The Same Subject Continued



(Concerning the General Power of Taxation)



From the Daily Advertiser.



January 3, 1788.



HAMILTON





To the People of the State of New York:



The residue of the argument against the provisions of the Constitution

in respect to taxation is ingrafted upon the following clause. The last

clause of the eighth section of the first article of the plan under

consideration authorizes the national legislature “to make all laws

which shall be NECESSARY and PROPER for carrying into execution THE

POWERS by that Constitution vested in the government of the United

States, or in any department or officer thereof”; and the second clause

of the sixth article declares, “that the Constitution and the laws of

the United States made IN PURSUANCE THEREOF, and the treaties made by

their authority shall be the SUPREME LAW of the land, any thing in the

constitution or laws of any State to the contrary notwithstanding.”



These two clauses have been the source of much virulent invective and

petulant declamation against the proposed Constitution.
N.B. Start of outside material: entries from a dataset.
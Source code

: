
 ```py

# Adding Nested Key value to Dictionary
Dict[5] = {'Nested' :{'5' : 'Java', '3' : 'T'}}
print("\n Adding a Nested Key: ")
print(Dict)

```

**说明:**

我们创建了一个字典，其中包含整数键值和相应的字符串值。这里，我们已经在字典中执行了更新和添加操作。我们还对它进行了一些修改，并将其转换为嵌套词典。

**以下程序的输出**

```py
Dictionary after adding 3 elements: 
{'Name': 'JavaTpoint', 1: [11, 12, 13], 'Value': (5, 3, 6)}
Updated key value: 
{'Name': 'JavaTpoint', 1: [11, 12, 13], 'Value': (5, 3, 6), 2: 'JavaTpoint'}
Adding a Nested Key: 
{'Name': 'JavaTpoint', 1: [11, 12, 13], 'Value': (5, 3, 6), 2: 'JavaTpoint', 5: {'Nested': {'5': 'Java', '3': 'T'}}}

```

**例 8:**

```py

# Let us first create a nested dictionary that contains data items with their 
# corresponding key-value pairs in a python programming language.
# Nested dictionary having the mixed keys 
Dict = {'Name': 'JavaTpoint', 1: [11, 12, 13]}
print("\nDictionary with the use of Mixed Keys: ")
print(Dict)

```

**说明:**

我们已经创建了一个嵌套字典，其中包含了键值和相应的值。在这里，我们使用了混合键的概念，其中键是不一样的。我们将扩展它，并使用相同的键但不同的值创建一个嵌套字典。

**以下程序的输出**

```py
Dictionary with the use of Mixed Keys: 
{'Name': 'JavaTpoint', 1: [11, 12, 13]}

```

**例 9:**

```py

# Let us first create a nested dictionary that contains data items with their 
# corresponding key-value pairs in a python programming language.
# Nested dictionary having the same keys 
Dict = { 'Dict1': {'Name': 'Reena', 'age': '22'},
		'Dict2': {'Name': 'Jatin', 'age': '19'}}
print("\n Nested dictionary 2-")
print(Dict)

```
They have been

held up to the people in all the exaggerated colors of

misrepresentation as the pernicious engines by which their local

governments were to be destroyed and their liberties exterminated; as

the hideous monster whose devouring jaws would spare neither sex nor

age, nor high nor low, nor sacred nor profane; and yet, strange as it

may appear, after all this clamor, to those who may not have happened

to contemplate them in the same light, it may be affirmed with perfect

confidence that the constitutional operation of the intended government

would be precisely the same, if these clauses were entirely

obliterated, as if they were repeated in every article. They are only

declaratory of a truth which would have resulted by necessary and

unavoidable implication from the very act of constituting a federal

government, and vesting it with certain specified powers. This is so

clear a proposition, that moderation itself can scarcely listen to the

railings which have been so copiously vented against this part of the

plan, without emotions that disturb its equanimity.
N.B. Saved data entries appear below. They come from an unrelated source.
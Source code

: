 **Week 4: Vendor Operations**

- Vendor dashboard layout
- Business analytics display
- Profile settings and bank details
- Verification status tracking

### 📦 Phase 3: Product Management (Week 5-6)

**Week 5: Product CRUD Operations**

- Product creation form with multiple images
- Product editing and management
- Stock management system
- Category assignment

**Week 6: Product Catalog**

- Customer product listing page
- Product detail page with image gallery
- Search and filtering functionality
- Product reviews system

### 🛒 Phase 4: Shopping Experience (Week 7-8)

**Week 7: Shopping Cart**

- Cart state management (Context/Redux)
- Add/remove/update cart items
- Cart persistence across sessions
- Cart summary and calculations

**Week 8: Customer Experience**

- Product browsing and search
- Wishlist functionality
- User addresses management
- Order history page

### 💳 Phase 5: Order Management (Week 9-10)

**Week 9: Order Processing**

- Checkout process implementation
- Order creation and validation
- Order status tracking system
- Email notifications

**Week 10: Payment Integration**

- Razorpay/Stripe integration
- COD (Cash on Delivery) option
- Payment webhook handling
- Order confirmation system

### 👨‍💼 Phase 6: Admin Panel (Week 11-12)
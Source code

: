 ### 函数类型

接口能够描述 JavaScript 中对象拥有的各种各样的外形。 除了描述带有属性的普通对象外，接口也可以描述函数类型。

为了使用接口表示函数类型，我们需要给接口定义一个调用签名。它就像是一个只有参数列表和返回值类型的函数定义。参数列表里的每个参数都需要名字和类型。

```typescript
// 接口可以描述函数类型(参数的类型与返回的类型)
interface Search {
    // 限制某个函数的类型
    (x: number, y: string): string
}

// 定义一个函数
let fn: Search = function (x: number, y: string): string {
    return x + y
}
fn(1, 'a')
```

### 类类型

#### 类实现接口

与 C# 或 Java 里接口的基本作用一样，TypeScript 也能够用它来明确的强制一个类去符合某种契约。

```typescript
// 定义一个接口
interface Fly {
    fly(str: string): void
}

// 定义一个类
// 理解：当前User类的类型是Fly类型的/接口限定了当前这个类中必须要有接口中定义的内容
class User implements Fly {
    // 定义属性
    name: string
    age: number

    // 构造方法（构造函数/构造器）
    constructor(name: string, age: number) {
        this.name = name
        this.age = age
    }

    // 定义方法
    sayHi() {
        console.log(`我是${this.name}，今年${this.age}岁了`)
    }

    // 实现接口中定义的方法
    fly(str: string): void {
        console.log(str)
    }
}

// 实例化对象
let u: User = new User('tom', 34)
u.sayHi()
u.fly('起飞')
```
What is a power, but the ability or faculty of doing a thing? What is

the ability to do a thing, but the power of employing the MEANS

necessary to its execution? What is a LEGISLATIVE power, but a power of

making LAWS? What are the MEANS to execute a LEGISLATIVE power but

LAWS? What is the power of laying and collecting taxes, but a

LEGISLATIVE POWER, or a power of MAKING LAWS, to lay and collect taxes?

What are the proper means of executing such a power, but NECESSARY and

PROPER laws?



This simple train of inquiry furnishes us at once with a test by which

to judge of the true nature of the clause complained of. It conducts us

to this palpable truth, that a power to lay and collect taxes must be a

power to pass all laws NECESSARY and PROPER for the execution of that

power; and what does the unfortunate and culumniated provision in

question do more than declare the same truth, to wit, that the national

legislature, to whom the power of laying and collecting taxes had been

previously given, might, in the execution of that power, pass all laws

NECESSARY and PROPER to carry it into effect? I have applied these

observations thus particularly to the power of taxation, because it is

the immediate subject under consideration, and because it is the most

important of the authorities proposed to be conferred upon the Union.
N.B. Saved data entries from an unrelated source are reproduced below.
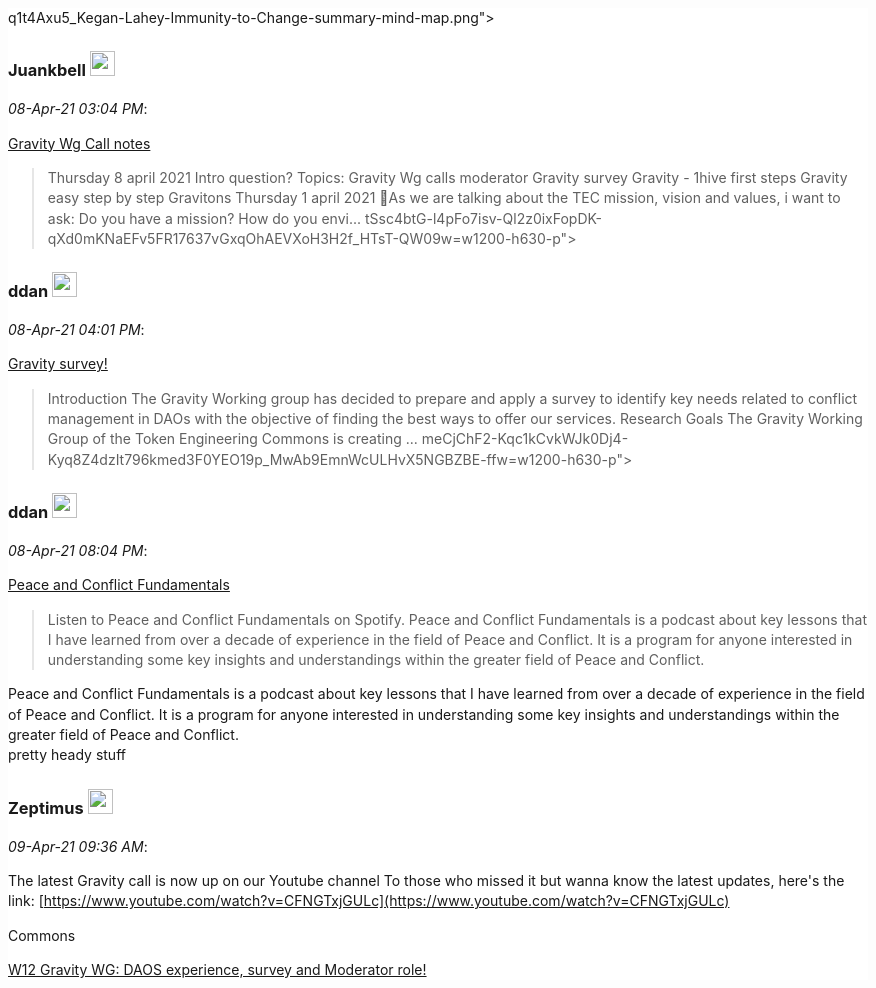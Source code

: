 q1t4Axu5_Kegan-Lahey-Immunity-to-Change-summary-mind-map.png">

<h3>Juankbell <img src="![](https://cdn.discordapp.com/avatars/749990807238607020/8deaadd14238c0a72a8871176b993946.png)" width="25" height="25" /></h3>

 _08-Apr-21 03:04 PM_:

[Gravity Wg Call notes](https://docs.google.com/document/d/19tpH6EU8jYX4FQ0CBtUf0MdsLzjpVo5x7n9W38u9Us4/edit) 

> Thursday 8 april 2021  Intro question?   Topics: Gravity Wg calls moderator Gravity survey Gravity - 1hive first steps Gravity easy step by step Gravitons Thursday 1 april 2021 As we are talking about the TEC mission, vision and values, i want to ask:   Do you have a mission? How do you envi...
tSsc4btG-l4pFo7isv-Ql2z0ixFopDK-qXd0mKNaEFv5FR17637vGxqOhAEVXoH3H2f_HTsT-QW09w=w1200-h630-p">

<h3>ddan <img src="![](https://cdn.discordapp.com/avatars/789433609320529951/53fdff0389252641946360451250a417.png)" width="25" height="25" /></h3>

 _08-Apr-21 04:01 PM_:

[Gravity survey!](https://docs.google.com/document/d/1NavAVn0ipiSsfFAv6SOG89tJp1ihNNzpMEAY-YmXc2c/) 

> Introduction  The Gravity Working group has decided to prepare and apply a survey to identify key needs related to conflict management in DAOs with the objective of finding the best ways to offer our services. Research Goals The Gravity Working Group of the Token Engineering Commons is creating ...
meCjChF2-Kqc1kCvkWJk0Dj4-Kyq8Z4dzIt796kmed3F0YEO19p_MwAb9EmnWcULHvX5NGBZBE-ffw=w1200-h630-p">

<h3>ddan <img src="![](https://cdn.discordapp.com/avatars/789433609320529951/53fdff0389252641946360451250a417.png)" width="25" height="25" /></h3>

 _08-Apr-21 08:04 PM_:

[Peace and Conflict Fundamentals](https://open.spotify.com/show/2K7KJt6A2R3AZ6QEph9bio?si=W3jZrNNKQhaUqXbXJGYANQ&amp;nd=1) 

> Listen to Peace and Conflict Fundamentals on Spotify. Peace and Conflict Fundamentals is a podcast about key lessons that I have learned from over a decade of experience in the field of Peace and Conflict. It is a program for anyone interested in understanding some key insights and understandings within the greater field of Peace and Conflict.

<div class="quote">Peace and Conflict Fundamentals is a podcast about key lessons that I have learned from over a decade of experience in the field of Peace and Conflict. It is a program for anyone interested in understanding some key insights and understandings within the greater field of Peace and Conflict.
</div>pretty heady stuff

<h3>Zeptimus <img src="![](https://cdn.discordapp.com/avatars/183879548394274816/5e45f3338bd1b9a2a524cde1083166f6.png)" width="25" height="25" /></h3>

 _09-Apr-21 09:36 AM_:

The latest Gravity call is now up on our Youtube channel  To those who missed it but wanna know the latest updates, here&#39;s the link: [https://www.youtube.com/watch?v=CFNGTxjGULc](https://www.youtube.com/watch?v=CFNGTxjGULc) 

Commons

[W12 Gravity WG: DAOS experience, survey and Moderator role!](https://www.youtube.com/watch?v=CFNGTxjGULc)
But the same process will lead to the same result, in relation to all

other powers declared in the Constitution. And it is EXPRESSLY to

execute these powers that the sweeping clause, as it has been

affectedly called, authorizes the national legislature to pass all

NECESSARY and PROPER laws. If there is any thing exceptionable, it must

be sought for in the specific powers upon which this general

declaration is predicated. The declaration itself, though it may be

chargeable with tautology or redundancy, is at least perfectly

harmless.



But SUSPICION may ask, Why then was it introduced? The answer is, that

it could only have been done for greater caution, and to guard against

all cavilling refinements in those who might hereafter feel a

disposition to curtail and evade the legitimate authorities of the

Union. The Convention probably foresaw, what it has been a principal

aim of these papers to inculcate, that the danger which most threatens

our political welfare is that the State governments will finally sap

the foundations of the Union; and might therefore think it necessary,

in so cardinal a point, to leave nothing to construction. Whatever may

have been the inducement to it, the wisdom of the precaution is evident

from the cry which has been raised against it; as that very cry betrays

a disposition to question the great and essential truth which it is

manifestly the object of that provision to declare.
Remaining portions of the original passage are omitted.